Stored data

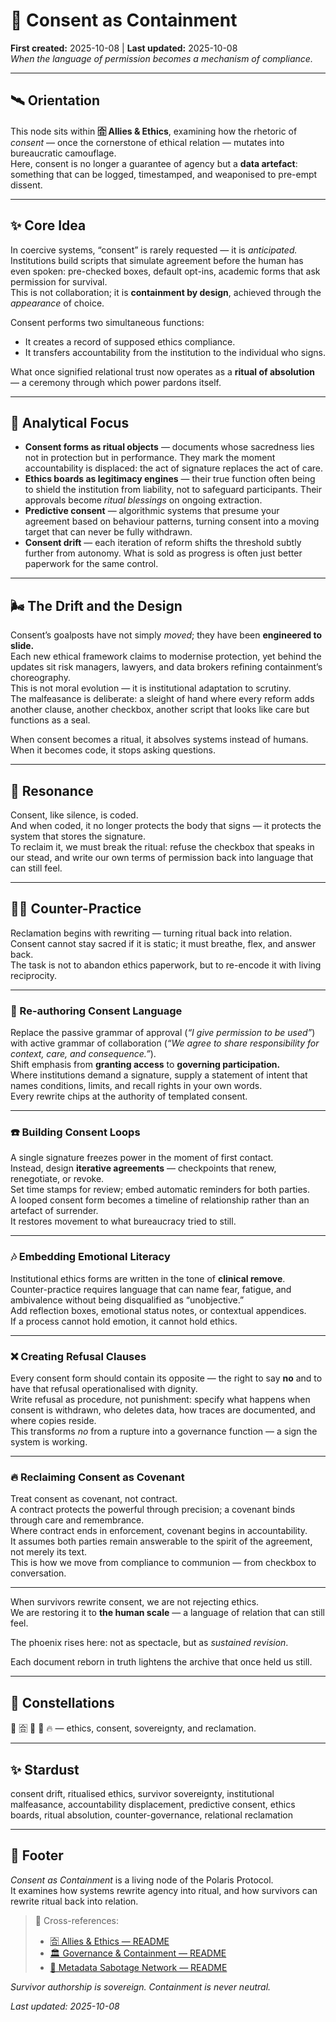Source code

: # 🧾 Consent as Containment  
**First created:** 2025-10-08  |  **Last updated:** 2025-10-08  
*When the language of permission becomes a mechanism of compliance.*  

---

## 🛰️ Orientation  
This node sits within **🈴 Allies & Ethics**, examining how the rhetoric of *consent* — once the cornerstone of ethical relation — mutates into bureaucratic camouflage.  
Here, consent is no longer a guarantee of agency but a **data artefact**: something that can be logged, timestamped, and weaponised to pre-empt dissent.  

---

## ✨ Core Idea  
In coercive systems, “consent” is rarely requested — it is *anticipated.*  
Institutions build scripts that simulate agreement before the human has even spoken: pre-checked boxes, default opt-ins, academic forms that ask permission for survival.  
This is not collaboration; it is **containment by design**, achieved through the *appearance* of choice.  

Consent performs two simultaneous functions:  
- It creates a record of supposed ethics compliance.  
- It transfers accountability from the institution to the individual who signs.  

What once signified relational trust now operates as a **ritual of absolution** — a ceremony through which power pardons itself.  

---

## 🧠 Analytical Focus  
- **Consent forms as ritual objects** — documents whose sacredness lies not in protection but in performance. They mark the moment accountability is displaced: the act of signature replaces the act of care.  
- **Ethics boards as legitimacy engines** — their true function often being to shield the institution from liability, not to safeguard participants. Their approvals become *ritual blessings* on ongoing extraction.  
- **Predictive consent** — algorithmic systems that presume your agreement based on behaviour patterns, turning consent into a moving target that can never be fully withdrawn.  
- **Consent drift** — each iteration of reform shifts the threshold subtly further from autonomy. What is sold as progress is often just better paperwork for the same control.  

---

## 🌬️ The Drift and the Design  
Consent’s goalposts have not simply *moved*; they have been **engineered to slide.**  
Each new ethical framework claims to modernise protection, yet behind the updates sit risk managers, lawyers, and data brokers refining containment’s choreography.  
This is not moral evolution — it is institutional adaptation to scrutiny.  
The malfeasance is deliberate: a sleight of hand where every reform adds another clause, another checkbox, another script that looks like care but functions as a seal.  

When consent becomes a ritual, it absolves systems instead of humans.  
When it becomes code, it stops asking questions.  

---

## 👾 Resonance  
Consent, like silence, is coded.  
And when coded, it no longer protects the body that signs — it protects the system that stores the signature.  
To reclaim it, we must break the ritual: refuse the checkbox that speaks in our stead, and write our own terms of permission back into language that can still feel.  

---

## 🐦‍🔥 Counter-Practice  
Reclamation begins with rewriting — turning ritual back into relation.  
Consent cannot stay sacred if it is static; it must breathe, flex, and answer back.  
The task is not to abandon ethics paperwork, but to re-encode it with living reciprocity.

---

### 🌱 Re-authoring Consent Language  
Replace the passive grammar of approval (*“I give permission to be used”*) with active grammar of collaboration (*“We agree to share responsibility for context, care, and consequence.”*).  
Shift emphasis from **granting access** to **governing participation.**  
Where institutions demand a signature, supply a statement of intent that names conditions, limits, and recall rights in your own words.  
Every rewrite chips at the authority of templated consent.

---

### ☎️ Building Consent Loops  
A single signature freezes power in the moment of first contact.  
Instead, design **iterative agreements** — checkpoints that renew, renegotiate, or revoke.  
Set time stamps for review; embed automatic reminders for both parties.  
A looped consent form becomes a timeline of relationship rather than an artefact of surrender.  
It restores movement to what bureaucracy tried to still.

---

### 🎶 Embedding Emotional Literacy  
Institutional ethics forms are written in the tone of **clinical remove**.  
Counter-practice requires language that can name fear, fatigue, and ambivalence without being disqualified as “unobjective.”  
Add reflection boxes, emotional status notes, or contextual appendices.  
If a process cannot hold emotion, it cannot hold ethics.  

---

### ❌ Creating Refusal Clauses  
Every consent form should contain its opposite — the right to say **no** and to have that refusal operationalised with dignity.  
Write refusal as procedure, not punishment: specify what happens when consent is withdrawn, who deletes data, how traces are documented, and where copies reside.  
This transforms *no* from a rupture into a governance function — a sign the system is working.

---

### 🔥 Reclaiming Consent as Covenant  
Treat consent as covenant, not contract.  
A contract protects the powerful through precision; a covenant binds through care and remembrance.  
Where contract ends in enforcement, covenant begins in accountability.  
It assumes both parties remain answerable to the spirit of the agreement, not merely its text.  
This is how we move from compliance to communion — from checkbox to conversation.  

---

When survivors rewrite consent, we are not rejecting ethics.  
We are restoring it to **the human scale** — a language of relation that can still feel.  

The phoenix rises here: not as spectacle, but as *sustained revision*.  

Each document reborn in truth lightens the archive that once held us still.  

---

## 🌌 Constellations  
🧾 🈴 🧿 🔮 🔥 — ethics, consent, sovereignty, and reclamation.  

---

## ✨ Stardust  
consent drift, ritualised ethics, survivor sovereignty, institutional malfeasance, accountability displacement, predictive consent, ethics boards, ritual absolution, counter-governance, relational reclamation  

---

## 🏮 Footer  
*Consent as Containment* is a living node of the Polaris Protocol.  
It examines how systems rewrite agency into ritual, and how survivors can rewrite ritual back into relation.  

> 📡 Cross-references:
> 
> - [🈴 Allies & Ethics — README](./README.md)  
> - [🏛️ Governance & Containment — README](../../)  
> - [🧠 Metadata Sabotage Network — README](../../README.md)  

*Survivor authorship is sovereign. Containment is never neutral.*  

_Last updated: 2025-10-08_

### [Problem to work on]
Copy each line of the data that includes the word "your".

### [Response]
- **Predictive consent** — algorithmic systems that presume your agreement based on behaviour patterns, turning consent into a moving target that can never be fully withdrawn.  
Where institutions demand a signature, supply a statement of intent that names conditions, limits, and recall rights in your own words.  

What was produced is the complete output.